For nearly four years, Wolverine Farm has been bolstering local arts and culture through publishing local writers, hosting poetry readings and open mics, offering space for events and selling used books for cheap, all which emphasize the importance of creating and sharing literature and art. 

“The mission of Wolverine Farm is mindful engagement with the world through literature and art and culture,” Simmons said. “(We) basically try to be a place in town where you come to feel empowered to express yourself and meet a like-minded community who believe in a better way forward.” 

The artists performing at Poems on the Pond are not strangers to Wolverine Farm. Eden, who was an artist in residence and has been performing in the space since her first-ever poetry reading in 2017, presented a piece about respecting the environment and our bodies and reducing harm to ourselves and each other. 

“So long as capitalism prevails, I will spend my money in accordance with my values,” Eden said during her live reading. “I will buy from friends, from local and small businesses, producers, healers, artists. I will invest in the causes and places that I care about. I will humanize consumerism.” 

The anti-capitalist message calls for the audience to be mindful of where they spend their money. This resembles the reason organizations like Wolverine Farm struggle to compete with larger businesses. 

“Our money is power, and with that power, we plan to shape the world around us, and the market operates on supply and demand,” Eden said. “If you demand intentionality and if you demand environmentally sound practices and if you demand local production, the more that we are intentional with money as power, the more we are able to transform our future within this capitalistic society.”

When you can leverage a community to accomplish something, it’s pretty amazing. … When we did, people responded and it really did save Wolverine Farm.” -Todd Simmons, founder of Wolverine Farm.

The turnout of Poems on the Pond may seem surprisingly exceptional, but given the deep impact the organization has made on the community, it isn’t difficult to see why so many people came in support. From the performers to those who just came to watch and listen, many of the attendees had personal ties to Wolverine Farm. 

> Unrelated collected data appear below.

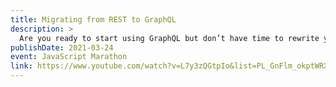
 ```yaml
---
title: Migrating from REST to GraphQL
description: >
  Are you ready to start using GraphQL but don’t have time to rewrite your legacy REST API? In this session, we’ll show you some strategies for incrementally porting your APIs to start using GraphQL that allows you to leverage your existing REST APIs.
publishDate: 2021-03-24
event: JavaScript Marathon
link: https://www.youtube.com/watch?v=L7y3zQGtpIo&list=PL_GnFlm_okptWRXF6cu9FxRva--XoxB5g&index=24
---
```

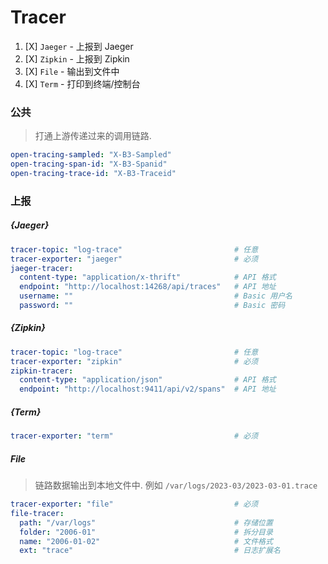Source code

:# Tracer

1. [X] `Jaeger` - 上报到 Jaeger
2. [X] `Zipkin` - 上报到 Zipkin
3. [X] `File` - 输出到文件中
4. [X] `Term` - 打印到终端/控制台

### 公共

> 打通上游传递过来的调用链路.

```yaml
open-tracing-sampled: "X-B3-Sampled"
open-tracing-span-id: "X-B3-Spanid"
open-tracing-trace-id: "X-B3-Traceid"
```

### 上报

##### {Jaeger}

```yaml
tracer-topic: "log-trace"                         # 任意
tracer-exporter: "jaeger"                         # 必须
jaeger-tracer:
  content-type: "application/x-thrift"            # API 格式
  endpoint: "http://localhost:14268/api/traces"   # API 地址
  username: ""                                    # Basic 用户名
  password: ""                                    # Basic 密码
```

##### {Zipkin}

```yaml
tracer-topic: "log-trace"                         # 任意
tracer-exporter: "zipkin"                         # 必须
zipkin-tracer:
  content-type: "application/json"                # API 格式
  endpoint: "http://localhost:9411/api/v2/spans"  # API 地址
```

##### {Term}

```yaml
tracer-exporter: "term"                           # 必须
```

##### File

> 链路数据输出到本地文件中. 例如 `/var/logs/2023-03/2023-03-01.trace`

```yaml
tracer-exporter: "file"                           # 必须
file-tracer:
  path: "/var/logs"                               # 存储位置
  folder: "2006-01"                               # 拆分目录
  name: "2006-01-02"                              # 文件格式
  ext: "trace"                                    # 日志扩展名
```
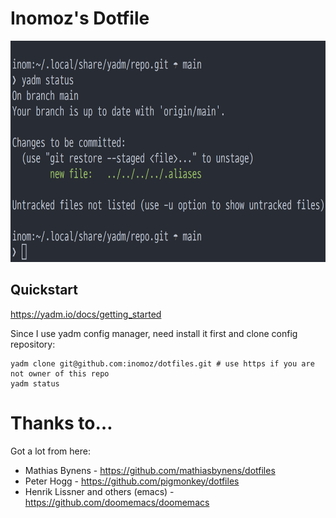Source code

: # Inomoz's Dotfile

<img src="./terminal_preview.png" width="732" height="354" alt="Terminal Preview">

## Quickstart
https://yadm.io/docs/getting_started

Since I use yadm config manager, need install it first and clone config repository:
```
yadm clone git@github.com:inomoz/dotfiles.git # use https if you are not owner of this repo
yadm status
```

# Thanks to…
Got a lot from here:

* Mathias Bynens - https://github.com/mathiasbynens/dotfiles
* Peter Hogg - https://github.com/pigmonkey/dotfiles
* Henrik Lissner and others (emacs) - https://github.com/doomemacs/doomemacs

 “Todd published my work before anyone published my work,” audience member and Wolverine Farm regular Kathleen Willard said. 

Willard and close friend Marj Hahne also hold bi-weekly poetry club meetings in the Wolverine Farm space, which they said is a safe place to exchange ideas without fear of judgment or exclusion. 

“We love that space,” Hahne said. “I went to the grand opening before I moved to Fort Collins. … Fort Collins to me is a place where I feel I belong economically, intellectually, culturally. … There’s not an exclusivity.”